Au-delà des étiquettes pédagogiques, Jean-Pierre Coenen préfère mettre la priorité sur une école inclusive. Des méthodes qui impliquent les élèves, c’est bien. Encore faut-il que chacun d’eux puisse suivre le mouvement. "Travailler à inclure tous les élèves n’est jamais un nivellement par le bas et bénéficie réellement à tout le monde." Concrètement, l’instituteur a mis en place un système de tutorat par les pairs qui, dit-il, fonctionne très bien.
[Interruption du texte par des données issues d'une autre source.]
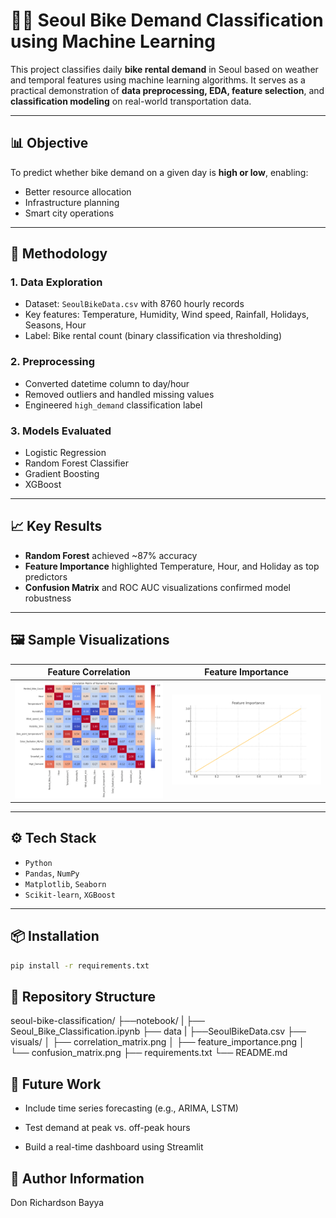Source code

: # 🚴‍♀️ Seoul Bike Demand Classification using Machine Learning

This project classifies daily **bike rental demand** in Seoul based on weather and temporal features using machine learning algorithms. It serves as a practical demonstration of **data preprocessing, EDA, feature selection**, and **classification modeling** on real-world transportation data.

---

## 📊 Objective

To predict whether bike demand on a given day is **high or low**, enabling:
- Better resource allocation
- Infrastructure planning
- Smart city operations

---

## 🧠 Methodology

### 1. Data Exploration
- Dataset: `SeoulBikeData.csv` with 8760 hourly records
- Key features: Temperature, Humidity, Wind speed, Rainfall, Holidays, Seasons, Hour
- Label: Bike rental count (binary classification via thresholding)

### 2. Preprocessing
- Converted datetime column to day/hour
- Removed outliers and handled missing values
- Engineered `high_demand` classification label

### 3. Models Evaluated
- Logistic Regression
- Random Forest Classifier
- Gradient Boosting
- XGBoost

---

## 📈 Key Results

- **Random Forest** achieved ~87% accuracy
- **Feature Importance** highlighted Temperature, Hour, and Holiday as top predictors
- **Confusion Matrix** and ROC AUC visualizations confirmed model robustness

---

## 🖼 Sample Visualizations

| Feature Correlation | Feature Importance |
|---------------------|--------------------|
| ![corr](visuals/correlation_matrix.png) | ![feat](visuals/feature_importance.png) |

---

## ⚙️ Tech Stack

- `Python`
- `Pandas`, `NumPy`
- `Matplotlib`, `Seaborn`
- `Scikit-learn`, `XGBoost`

---

## 📦 Installation

```bash
pip install -r requirements.txt
```
## 📁 Repository Structure
seoul-bike-classification/
├──notebook/
|   ├── Seoul_Bike_Classification.ipynb
├── data
|   ├──SeoulBikeData.csv
├── visuals/
│   ├── correlation_matrix.png
│   ├── feature_importance.png
│   └── confusion_matrix.png
├── requirements.txt
└── README.md

## 🧪 Future Work
- Include time series forecasting (e.g., ARIMA, LSTM)

- Test demand at peak vs. off-peak hours

- Build a real-time dashboard using Streamlit

## 👤 Author Information
Don Richardson Bayya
L’accompagnement individualisé
En l’absence de pairs et loin des classes, le confinement fut, pour quelques élèves et dans les meilleurs des cas, l’occasion de bénéficier d’un suivi particulier. On sait que la remédiation sera nécessaire pour tous dès la rentrée. "Il faut organiser l’accompagnement personnalisé", estime Marie-Martine Schyns. "Au sein de la classe, dans des groupes de besoin ou de niveau, avec des outils numériques, voire du travail autonome chez soi." Pour travailler sur ce dernier point, elle propose une journée d’apprentissage systématique à distance, même si les conditions sanitaires ne l’imposent pas, à titre d’expérience pilote sur base volontaire en 5e et 6e secondaires.
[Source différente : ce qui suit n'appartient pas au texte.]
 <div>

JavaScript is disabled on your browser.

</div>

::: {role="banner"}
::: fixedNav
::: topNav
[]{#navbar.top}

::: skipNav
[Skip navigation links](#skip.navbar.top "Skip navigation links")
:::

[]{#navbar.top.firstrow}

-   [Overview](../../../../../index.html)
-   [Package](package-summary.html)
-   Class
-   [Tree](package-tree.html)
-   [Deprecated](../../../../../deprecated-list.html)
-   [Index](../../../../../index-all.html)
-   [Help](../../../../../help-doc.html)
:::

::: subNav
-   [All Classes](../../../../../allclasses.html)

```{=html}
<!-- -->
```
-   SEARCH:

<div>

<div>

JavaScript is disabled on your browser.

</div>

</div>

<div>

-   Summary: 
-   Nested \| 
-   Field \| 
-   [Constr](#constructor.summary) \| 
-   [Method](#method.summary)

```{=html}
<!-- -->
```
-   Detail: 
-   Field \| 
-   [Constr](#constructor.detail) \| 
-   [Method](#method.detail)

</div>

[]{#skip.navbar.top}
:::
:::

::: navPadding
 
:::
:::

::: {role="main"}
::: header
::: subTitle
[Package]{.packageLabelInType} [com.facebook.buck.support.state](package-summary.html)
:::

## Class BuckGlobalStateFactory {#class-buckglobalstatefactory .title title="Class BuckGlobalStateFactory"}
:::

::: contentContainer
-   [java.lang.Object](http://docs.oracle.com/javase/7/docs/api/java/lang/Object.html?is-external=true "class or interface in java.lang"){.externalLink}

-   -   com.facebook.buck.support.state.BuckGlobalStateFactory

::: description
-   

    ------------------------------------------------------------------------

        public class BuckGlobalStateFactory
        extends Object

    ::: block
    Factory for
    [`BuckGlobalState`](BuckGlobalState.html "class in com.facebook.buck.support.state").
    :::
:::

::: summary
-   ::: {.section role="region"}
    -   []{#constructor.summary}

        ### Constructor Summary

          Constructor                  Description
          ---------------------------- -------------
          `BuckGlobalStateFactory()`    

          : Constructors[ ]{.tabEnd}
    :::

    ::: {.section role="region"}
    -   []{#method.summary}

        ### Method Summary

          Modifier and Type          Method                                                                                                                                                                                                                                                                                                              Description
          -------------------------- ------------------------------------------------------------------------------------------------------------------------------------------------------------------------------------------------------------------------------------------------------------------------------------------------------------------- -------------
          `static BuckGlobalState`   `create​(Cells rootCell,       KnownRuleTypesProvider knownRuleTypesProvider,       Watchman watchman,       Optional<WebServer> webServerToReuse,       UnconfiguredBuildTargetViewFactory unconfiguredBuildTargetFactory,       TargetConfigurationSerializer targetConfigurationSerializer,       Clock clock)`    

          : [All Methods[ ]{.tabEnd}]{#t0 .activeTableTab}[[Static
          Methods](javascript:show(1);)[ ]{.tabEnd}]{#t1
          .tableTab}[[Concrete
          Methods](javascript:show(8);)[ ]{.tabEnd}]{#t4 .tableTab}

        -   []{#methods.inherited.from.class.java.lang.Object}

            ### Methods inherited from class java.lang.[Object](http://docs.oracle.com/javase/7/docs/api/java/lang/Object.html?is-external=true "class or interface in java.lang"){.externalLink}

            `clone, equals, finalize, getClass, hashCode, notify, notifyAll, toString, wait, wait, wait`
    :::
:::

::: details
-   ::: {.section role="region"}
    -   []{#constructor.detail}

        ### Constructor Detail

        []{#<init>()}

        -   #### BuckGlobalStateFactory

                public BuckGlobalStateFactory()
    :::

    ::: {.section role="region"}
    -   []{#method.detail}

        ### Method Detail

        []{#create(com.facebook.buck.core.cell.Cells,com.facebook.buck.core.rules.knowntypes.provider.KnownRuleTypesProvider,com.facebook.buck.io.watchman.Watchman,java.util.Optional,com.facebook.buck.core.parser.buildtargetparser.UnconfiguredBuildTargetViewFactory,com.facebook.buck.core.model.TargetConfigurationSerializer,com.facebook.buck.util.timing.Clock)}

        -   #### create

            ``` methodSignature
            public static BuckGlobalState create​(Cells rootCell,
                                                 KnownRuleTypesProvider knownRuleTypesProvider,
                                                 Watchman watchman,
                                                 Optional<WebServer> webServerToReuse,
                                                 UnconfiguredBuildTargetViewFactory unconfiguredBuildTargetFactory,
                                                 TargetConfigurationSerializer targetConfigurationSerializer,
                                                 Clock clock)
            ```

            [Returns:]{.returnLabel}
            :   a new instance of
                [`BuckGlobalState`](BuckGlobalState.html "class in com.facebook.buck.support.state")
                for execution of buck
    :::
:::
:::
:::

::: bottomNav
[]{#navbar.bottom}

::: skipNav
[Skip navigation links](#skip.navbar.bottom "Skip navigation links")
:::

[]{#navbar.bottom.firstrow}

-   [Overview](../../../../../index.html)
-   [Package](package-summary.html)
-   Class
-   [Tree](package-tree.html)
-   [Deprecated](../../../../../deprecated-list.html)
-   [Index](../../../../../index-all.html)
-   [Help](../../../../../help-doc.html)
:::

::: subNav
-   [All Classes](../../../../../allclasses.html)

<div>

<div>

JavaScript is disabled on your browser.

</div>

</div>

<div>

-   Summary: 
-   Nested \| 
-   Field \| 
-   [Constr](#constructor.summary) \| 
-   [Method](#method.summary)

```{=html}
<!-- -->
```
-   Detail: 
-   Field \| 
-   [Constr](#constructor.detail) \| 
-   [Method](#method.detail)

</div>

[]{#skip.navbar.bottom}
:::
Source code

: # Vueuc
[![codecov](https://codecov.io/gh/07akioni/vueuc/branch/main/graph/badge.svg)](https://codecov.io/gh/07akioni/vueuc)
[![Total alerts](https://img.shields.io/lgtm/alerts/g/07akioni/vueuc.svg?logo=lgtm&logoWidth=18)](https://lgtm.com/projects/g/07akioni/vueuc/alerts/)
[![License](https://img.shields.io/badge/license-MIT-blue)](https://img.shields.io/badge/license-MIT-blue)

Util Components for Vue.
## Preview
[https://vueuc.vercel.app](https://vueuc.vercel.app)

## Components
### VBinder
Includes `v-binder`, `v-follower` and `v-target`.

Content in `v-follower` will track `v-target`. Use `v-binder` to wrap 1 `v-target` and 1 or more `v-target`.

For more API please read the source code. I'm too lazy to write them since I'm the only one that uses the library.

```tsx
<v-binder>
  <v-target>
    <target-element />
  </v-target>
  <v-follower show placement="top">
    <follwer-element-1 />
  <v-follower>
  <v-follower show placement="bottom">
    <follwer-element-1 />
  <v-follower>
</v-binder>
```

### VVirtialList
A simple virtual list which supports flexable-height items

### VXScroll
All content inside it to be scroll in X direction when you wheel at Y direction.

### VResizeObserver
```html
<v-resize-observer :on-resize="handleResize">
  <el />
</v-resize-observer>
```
Cet accompagnement individualisé est-il "la" solution ? Plusieurs obstacles restent à surmonter, tels la formation des enseignants à la démarche et son coût. "C’est une possibilité parmi d’autres", relativise Anne François pour qui les savoirs scolaires ne suffisent pas. "Lutter contre les inéquités demande aussi de travailler le savoir être à l’école. Les codes sociaux sont fondamentaux à partager." Le centre PMS où elle travaille applique un processus collégial d’aménagements raisonnables "moins coinçant que ce que prévoit le décret Intégration". Basé sur la confiance et le dialogue avec les jeunes et les familles, il a permis de maintenir sur les rails pas mal d’élèves.
La question des évaluations
À ce propos, réfléchir aux critères pour y rester pose la question des évaluations. La pandémie a montré combien elles posent problème quand les habituelles sessions d’examens ne peuvent pas être organisées. "C’est parce qu’on évalue de manière certificative tard dans l’année", constate Marie-Martine Schyns. "C’est le moment de repenser les rythmes et de trancher. La proposition de 7 semaines de cours puis 2 semaines de congé doit revenir sur la table avec, en corollaire, une évaluation qui intervient après 6 semaines, puis de la remédiation. On peut ainsi certifier progressivement les savoirs et compétences." D’autres vont plus loin. "Il faut moins d’épreuves certificatives et plus d’autoévaluation", opine Anne François. Quant à Jean-Pierre Coenen, les examens ont disparu de ses classes de 3e et 4e primaires au profit d’une évaluation permanente. "Les examens peuvent représenter jusqu’à 40 % du temps disponible en primaire, si on tient compte de tout : révisions, épreuves, jours blancs, corrections, etc : quelle perte de temps !" Puisqu’on en cherche pour individualiser les accompagnements, le débat mérite d’être ouvert.